### Work required
Return every entry exactly. Leave nothing out.

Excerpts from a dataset
^^^^

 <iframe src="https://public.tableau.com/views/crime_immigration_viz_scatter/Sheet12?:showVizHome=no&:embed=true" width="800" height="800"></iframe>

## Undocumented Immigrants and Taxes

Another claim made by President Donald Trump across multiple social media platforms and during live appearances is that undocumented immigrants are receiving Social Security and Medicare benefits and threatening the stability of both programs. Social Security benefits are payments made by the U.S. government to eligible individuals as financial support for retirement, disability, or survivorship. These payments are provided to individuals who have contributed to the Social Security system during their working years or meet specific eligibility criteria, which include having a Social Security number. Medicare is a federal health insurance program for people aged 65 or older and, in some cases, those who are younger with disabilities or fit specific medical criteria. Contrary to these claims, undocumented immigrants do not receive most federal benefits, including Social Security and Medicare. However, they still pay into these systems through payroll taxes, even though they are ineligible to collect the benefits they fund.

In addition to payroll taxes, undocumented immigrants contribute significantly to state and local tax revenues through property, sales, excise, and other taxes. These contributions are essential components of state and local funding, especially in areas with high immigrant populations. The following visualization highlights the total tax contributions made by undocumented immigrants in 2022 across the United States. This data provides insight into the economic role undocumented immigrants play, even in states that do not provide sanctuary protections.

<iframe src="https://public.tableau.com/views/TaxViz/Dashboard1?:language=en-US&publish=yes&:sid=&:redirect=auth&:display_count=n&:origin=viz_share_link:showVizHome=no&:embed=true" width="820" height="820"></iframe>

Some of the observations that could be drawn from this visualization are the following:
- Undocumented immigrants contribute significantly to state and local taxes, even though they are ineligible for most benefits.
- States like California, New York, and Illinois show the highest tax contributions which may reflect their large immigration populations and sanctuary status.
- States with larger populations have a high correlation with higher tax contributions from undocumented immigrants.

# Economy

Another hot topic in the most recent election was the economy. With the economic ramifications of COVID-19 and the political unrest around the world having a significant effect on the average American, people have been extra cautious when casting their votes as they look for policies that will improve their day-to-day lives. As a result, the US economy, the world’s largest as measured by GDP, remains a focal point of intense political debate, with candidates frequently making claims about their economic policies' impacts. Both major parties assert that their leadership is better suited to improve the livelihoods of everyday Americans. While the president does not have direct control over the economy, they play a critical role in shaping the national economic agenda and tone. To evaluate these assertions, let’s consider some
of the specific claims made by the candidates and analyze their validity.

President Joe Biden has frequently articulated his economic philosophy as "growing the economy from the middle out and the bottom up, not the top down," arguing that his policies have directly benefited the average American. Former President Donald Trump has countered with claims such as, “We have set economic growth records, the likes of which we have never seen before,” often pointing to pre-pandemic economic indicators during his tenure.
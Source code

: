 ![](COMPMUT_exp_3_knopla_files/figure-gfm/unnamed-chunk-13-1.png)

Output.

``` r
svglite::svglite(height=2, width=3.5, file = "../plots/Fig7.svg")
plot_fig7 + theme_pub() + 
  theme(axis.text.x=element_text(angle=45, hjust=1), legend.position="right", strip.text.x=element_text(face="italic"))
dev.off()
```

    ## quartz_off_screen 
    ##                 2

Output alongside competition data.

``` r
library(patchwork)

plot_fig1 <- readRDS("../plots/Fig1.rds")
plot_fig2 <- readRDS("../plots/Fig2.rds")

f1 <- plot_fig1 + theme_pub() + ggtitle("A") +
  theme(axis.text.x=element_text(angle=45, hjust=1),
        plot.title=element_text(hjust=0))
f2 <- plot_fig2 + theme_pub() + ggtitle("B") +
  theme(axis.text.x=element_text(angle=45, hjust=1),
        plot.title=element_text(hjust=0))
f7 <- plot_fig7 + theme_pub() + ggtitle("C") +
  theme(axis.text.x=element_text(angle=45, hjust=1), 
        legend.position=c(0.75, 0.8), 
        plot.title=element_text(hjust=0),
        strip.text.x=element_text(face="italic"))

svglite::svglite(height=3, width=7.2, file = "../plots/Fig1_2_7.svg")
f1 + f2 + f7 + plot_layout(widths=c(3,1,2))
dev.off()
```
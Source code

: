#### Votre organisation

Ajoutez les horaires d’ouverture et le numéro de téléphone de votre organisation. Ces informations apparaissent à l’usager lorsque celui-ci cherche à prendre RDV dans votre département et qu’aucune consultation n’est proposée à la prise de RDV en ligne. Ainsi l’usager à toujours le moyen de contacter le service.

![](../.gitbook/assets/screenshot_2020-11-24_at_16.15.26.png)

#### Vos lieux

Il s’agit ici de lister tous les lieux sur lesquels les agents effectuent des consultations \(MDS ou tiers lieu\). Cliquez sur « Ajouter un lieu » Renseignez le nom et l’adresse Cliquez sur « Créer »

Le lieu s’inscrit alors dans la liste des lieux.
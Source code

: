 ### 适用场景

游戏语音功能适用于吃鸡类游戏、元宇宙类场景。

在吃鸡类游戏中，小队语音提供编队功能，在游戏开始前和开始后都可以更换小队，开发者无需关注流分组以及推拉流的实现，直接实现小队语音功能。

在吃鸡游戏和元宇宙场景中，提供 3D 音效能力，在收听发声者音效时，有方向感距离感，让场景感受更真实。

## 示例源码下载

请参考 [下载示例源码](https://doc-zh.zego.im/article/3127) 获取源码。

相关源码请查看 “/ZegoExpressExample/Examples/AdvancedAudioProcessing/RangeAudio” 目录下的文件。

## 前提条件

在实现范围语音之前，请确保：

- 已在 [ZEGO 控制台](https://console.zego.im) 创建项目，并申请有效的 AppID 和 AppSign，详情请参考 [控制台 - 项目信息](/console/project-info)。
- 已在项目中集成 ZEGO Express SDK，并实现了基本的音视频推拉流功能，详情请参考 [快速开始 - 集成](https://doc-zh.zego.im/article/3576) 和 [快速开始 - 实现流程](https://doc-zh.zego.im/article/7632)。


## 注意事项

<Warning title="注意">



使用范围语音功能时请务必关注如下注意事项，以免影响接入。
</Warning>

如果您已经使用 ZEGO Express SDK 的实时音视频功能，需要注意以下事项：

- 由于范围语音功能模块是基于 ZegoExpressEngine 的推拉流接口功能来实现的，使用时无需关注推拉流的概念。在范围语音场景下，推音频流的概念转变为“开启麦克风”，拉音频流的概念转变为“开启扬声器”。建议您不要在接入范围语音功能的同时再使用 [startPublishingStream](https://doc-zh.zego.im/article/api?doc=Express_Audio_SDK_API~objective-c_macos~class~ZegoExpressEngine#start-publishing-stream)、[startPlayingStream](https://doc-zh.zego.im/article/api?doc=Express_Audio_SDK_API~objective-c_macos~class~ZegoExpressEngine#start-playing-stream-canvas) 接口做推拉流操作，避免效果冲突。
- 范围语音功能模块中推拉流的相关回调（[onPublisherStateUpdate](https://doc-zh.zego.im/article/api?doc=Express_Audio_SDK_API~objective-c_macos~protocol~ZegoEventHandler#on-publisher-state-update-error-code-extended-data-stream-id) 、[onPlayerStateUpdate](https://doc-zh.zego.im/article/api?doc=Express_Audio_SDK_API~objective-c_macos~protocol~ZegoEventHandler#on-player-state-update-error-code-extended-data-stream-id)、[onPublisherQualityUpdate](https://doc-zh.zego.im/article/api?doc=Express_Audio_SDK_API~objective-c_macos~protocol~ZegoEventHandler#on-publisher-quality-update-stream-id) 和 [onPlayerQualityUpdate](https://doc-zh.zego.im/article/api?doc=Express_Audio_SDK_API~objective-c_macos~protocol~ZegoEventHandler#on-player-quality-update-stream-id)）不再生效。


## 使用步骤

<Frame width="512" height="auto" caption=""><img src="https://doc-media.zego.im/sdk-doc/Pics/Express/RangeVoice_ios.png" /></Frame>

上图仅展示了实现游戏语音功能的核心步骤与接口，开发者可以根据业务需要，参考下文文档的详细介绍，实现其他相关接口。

^^^^

### Reply
 <iframe src="https://public.tableau.com/views/crime_immigration_viz_scatter/Sheet12?:showVizHome=no&:embed=true" width="800" height="800"></iframe>

## Undocumented Immigrants and Taxes

Another claim made by President Donald Trump across multiple social media platforms and during live appearances is that undocumented immigrants are receiving Social Security and Medicare benefits and threatening the stability of both programs. Social Security benefits are payments made by the U.S. government to eligible individuals as financial support for retirement, disability, or survivorship. These payments are provided to individuals who have contributed to the Social Security system during their working years or meet specific eligibility criteria, which include having a Social Security number. Medicare is a federal health insurance program for people aged 65 or older and, in some cases, those who are younger with disabilities or fit specific medical criteria. Contrary to these claims, undocumented immigrants do not receive most federal benefits, including Social Security and Medicare. However, they still pay into these systems through payroll taxes, even though they are ineligible to collect the benefits they fund.

In addition to payroll taxes, undocumented immigrants contribute significantly to state and local tax revenues through property, sales, excise, and other taxes. These contributions are essential components of state and local funding, especially in areas with high immigrant populations. The following visualization highlights the total tax contributions made by undocumented immigrants in 2022 across the United States. This data provides insight into the economic role undocumented immigrants play, even in states that do not provide sanctuary protections.

<iframe src="https://public.tableau.com/views/TaxViz/Dashboard1?:language=en-US&publish=yes&:sid=&:redirect=auth&:display_count=n&:origin=viz_share_link:showVizHome=no&:embed=true" width="820" height="820"></iframe>

Some of the observations that could be drawn from this visualization are the following:
- Undocumented immigrants contribute significantly to state and local taxes, even though they are ineligible for most benefits.
- States like California, New York, and Illinois show the highest tax contributions which may reflect their large immigration populations and sanctuary status.
- States with larger populations have a high correlation with higher tax contributions from undocumented immigrants.

# Economy

Another hot topic in the most recent election was the economy. With the economic ramifications of COVID-19 and the political unrest around the world having a significant effect on the average American, people have been extra cautious when casting their votes as they look for policies that will improve their day-to-day lives. As a result, the US economy, the world’s largest as measured by GDP, remains a focal point of intense political debate, with candidates frequently making claims about their economic policies' impacts. Both major parties assert that their leadership is better suited to improve the livelihoods of everyday Americans. While the president does not have direct control over the economy, they play a critical role in shaping the national economic agenda and tone. To evaluate these assertions, let’s consider some
of the specific claims made by the candidates and analyze their validity.

President Joe Biden has frequently articulated his economic philosophy as "growing the economy from the middle out and the bottom up, not the top down," arguing that his policies have directly benefited the average American. Former President Donald Trump has countered with claims such as, “We have set economic growth records, the likes of which we have never seen before,” often pointing to pre-pandemic economic indicators during his tenure.
Source code

: ![](COMPMUT_exp_3_knopla_files/figure-gfm/unnamed-chunk-13-1.png)

Output.

``` r
svglite::svglite(height=2, width=3.5, file = "../plots/Fig7.svg")
plot_fig7 + theme_pub() + 
  theme(axis.text.x=element_text(angle=45, hjust=1), legend.position="right", strip.text.x=element_text(face="italic"))
dev.off()
```

    ## quartz_off_screen 
    ##                 2

Output alongside competition data.

``` r
library(patchwork)

plot_fig1 <- readRDS("../plots/Fig1.rds")
plot_fig2 <- readRDS("../plots/Fig2.rds")

f1 <- plot_fig1 + theme_pub() + ggtitle("A") +
  theme(axis.text.x=element_text(angle=45, hjust=1),
        plot.title=element_text(hjust=0))
f2 <- plot_fig2 + theme_pub() + ggtitle("B") +
  theme(axis.text.x=element_text(angle=45, hjust=1),
        plot.title=element_text(hjust=0))
f7 <- plot_fig7 + theme_pub() + ggtitle("C") +
  theme(axis.text.x=element_text(angle=45, hjust=1), 
        legend.position=c(0.75, 0.8), 
        plot.title=element_text(hjust=0),
        strip.text.x=element_text(face="italic"))

svglite::svglite(height=3, width=7.2, file = "../plots/Fig1_2_7.svg")
f1 + f2 + f7 + plot_layout(widths=c(3,1,2))
dev.off()
```
Source code

:#### Votre organisation

Ajoutez les horaires d’ouverture et le numéro de téléphone de votre organisation. Ces informations apparaissent à l’usager lorsque celui-ci cherche à prendre RDV dans votre département et qu’aucune consultation n’est proposée à la prise de RDV en ligne. Ainsi l’usager à toujours le moyen de contacter le service.

![](../.gitbook/assets/screenshot_2020-11-24_at_16.15.26.png)

#### Vos lieux

Il s’agit ici de lister tous les lieux sur lesquels les agents effectuent des consultations \(MDS ou tiers lieu\). Cliquez sur « Ajouter un lieu » Renseignez le nom et l’adresse Cliquez sur « Créer »

Le lieu s’inscrit alors dans la liste des lieux.
Source code

: ### 适用场景

游戏语音功能适用于吃鸡类游戏、元宇宙类场景。

在吃鸡类游戏中，小队语音提供编队功能，在游戏开始前和开始后都可以更换小队，开发者无需关注流分组以及推拉流的实现，直接实现小队语音功能。

在吃鸡游戏和元宇宙场景中，提供 3D 音效能力，在收听发声者音效时，有方向感距离感，让场景感受更真实。

## 示例源码下载

请参考 [下载示例源码](https://doc-zh.zego.im/article/3127) 获取源码。

相关源码请查看 “/ZegoExpressExample/Examples/AdvancedAudioProcessing/RangeAudio” 目录下的文件。

## 前提条件

在实现范围语音之前，请确保：

- 已在 [ZEGO 控制台](https://console.zego.im) 创建项目，并申请有效的 AppID 和 AppSign，详情请参考 [控制台 - 项目信息](/console/project-info)。
- 已在项目中集成 ZEGO Express SDK，并实现了基本的音视频推拉流功能，详情请参考 [快速开始 - 集成](https://doc-zh.zego.im/article/3576) 和 [快速开始 - 实现流程](https://doc-zh.zego.im/article/7632)。


## 注意事项

<Warning title="注意">



使用范围语音功能时请务必关注如下注意事项，以免影响接入。
</Warning>

如果您已经使用 ZEGO Express SDK 的实时音视频功能，需要注意以下事项：

- 由于范围语音功能模块是基于 ZegoExpressEngine 的推拉流接口功能来实现的，使用时无需关注推拉流的概念。在范围语音场景下，推音频流的概念转变为“开启麦克风”，拉音频流的概念转变为“开启扬声器”。建议您不要在接入范围语音功能的同时再使用 [startPublishingStream](https://doc-zh.zego.im/article/api?doc=Express_Audio_SDK_API~objective-c_macos~class~ZegoExpressEngine#start-publishing-stream)、[startPlayingStream](https://doc-zh.zego.im/article/api?doc=Express_Audio_SDK_API~objective-c_macos~class~ZegoExpressEngine#start-playing-stream-canvas) 接口做推拉流操作，避免效果冲突。
- 范围语音功能模块中推拉流的相关回调（[onPublisherStateUpdate](https://doc-zh.zego.im/article/api?doc=Express_Audio_SDK_API~objective-c_macos~protocol~ZegoEventHandler#on-publisher-state-update-error-code-extended-data-stream-id) 、[onPlayerStateUpdate](https://doc-zh.zego.im/article/api?doc=Express_Audio_SDK_API~objective-c_macos~protocol~ZegoEventHandler#on-player-state-update-error-code-extended-data-stream-id)、[onPublisherQualityUpdate](https://doc-zh.zego.im/article/api?doc=Express_Audio_SDK_API~objective-c_macos~protocol~ZegoEventHandler#on-publisher-quality-update-stream-id) 和 [onPlayerQualityUpdate](https://doc-zh.zego.im/article/api?doc=Express_Audio_SDK_API~objective-c_macos~protocol~ZegoEventHandler#on-player-quality-update-stream-id)）不再生效。


## 使用步骤

<Frame width="512" height="auto" caption=""><img src="https://doc-media.zego.im/sdk-doc/Pics/Express/RangeVoice_ios.png" /></Frame>

上图仅展示了实现游戏语音功能的核心步骤与接口，开发者可以根据业务需要，参考下文文档的详细介绍，实现其他相关接口。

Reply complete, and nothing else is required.